Keywords: headlines, logos, posters, game ui, branding, industrial, arcade, techno, retro, assertive, display impact, tech styling, signage feel, logo utility, grid construction, squared, angular, blocky, stencil-like, modular.
A heavy, modular sans built from squared geometry and straight strokes, with crisp right angles and frequent diagonal cuts that create chamfered corners. Counters are generally rectangular, and many joins are simplified into stepped or notched shapes, producing a pixel-adjacent, constructed feel rather than smooth curves. The rhythm is compact and emphatic, with wide, flat terminals and consistent stroke mass; letters like S, G, and R use angular breaks and internal cut-ins to define form. Numerals follow the same block system, staying highly uniform and graphic for punchy, high-contrast word shapes.
Best suited to headlines, posters, logos, and short statements where its angular construction can be read clearly and contribute to the concept. It also fits game UI, sci‑fi/tech packaging, event graphics, and industrial-themed branding where a strong, blocky texture is desirable. For smaller sizes or extended text, more generous spacing and line height can help preserve clarity.

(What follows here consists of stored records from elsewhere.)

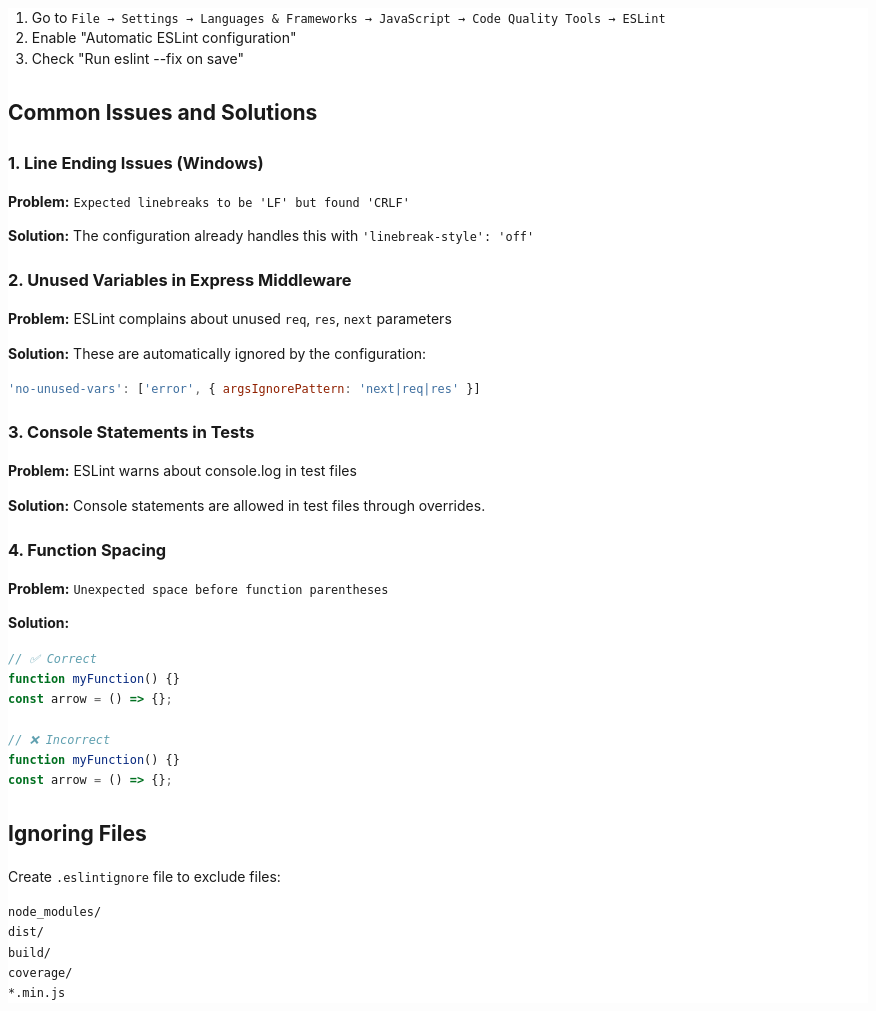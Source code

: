 1. Go to `File → Settings → Languages & Frameworks → JavaScript → Code Quality Tools → ESLint`
2. Enable "Automatic ESLint configuration"
3. Check "Run eslint --fix on save"

## Common Issues and Solutions

### 1. Line Ending Issues (Windows)

**Problem:** `Expected linebreaks to be 'LF' but found 'CRLF'`

**Solution:** The configuration already handles this with `'linebreak-style': 'off'`

### 2. Unused Variables in Express Middleware

**Problem:** ESLint complains about unused `req`, `res`, `next` parameters

**Solution:** These are automatically ignored by the configuration:

```javascript
'no-unused-vars': ['error', { argsIgnorePattern: 'next|req|res' }]
```

### 3. Console Statements in Tests

**Problem:** ESLint warns about console.log in test files

**Solution:** Console statements are allowed in test files through overrides.

### 4. Function Spacing

**Problem:** `Unexpected space before function parentheses`

**Solution:**

```javascript
// ✅ Correct
function myFunction() {}
const arrow = () => {};

// ❌ Incorrect
function myFunction() {}
const arrow = () => {};
```

## Ignoring Files

Create `.eslintignore` file to exclude files:

```
node_modules/
dist/
build/
coverage/
*.min.js
```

The overall tone is bold and mechanical, evoking arcade/UI lettering, industrial labeling, and sci‑fi or techno aesthetics. Its sharp corners and cutaway details give it a hardened, engineered personality that reads as utilitarian and energetic rather than friendly or editorial.
The likely intention is a display-focused, constructed sans that channels pixel and industrial signage cues through a consistent grid-like system. The cut corners and notch details appear designed to add distinction and a techno edge while keeping forms compact and highly graphic.
The design relies on interior notches and corner chamfers to differentiate similar forms, which adds character at display sizes but can create dense texture in long passages. The lowercase maintains the same squared construction, keeping a consistent, logo-like voice across mixed-case settings.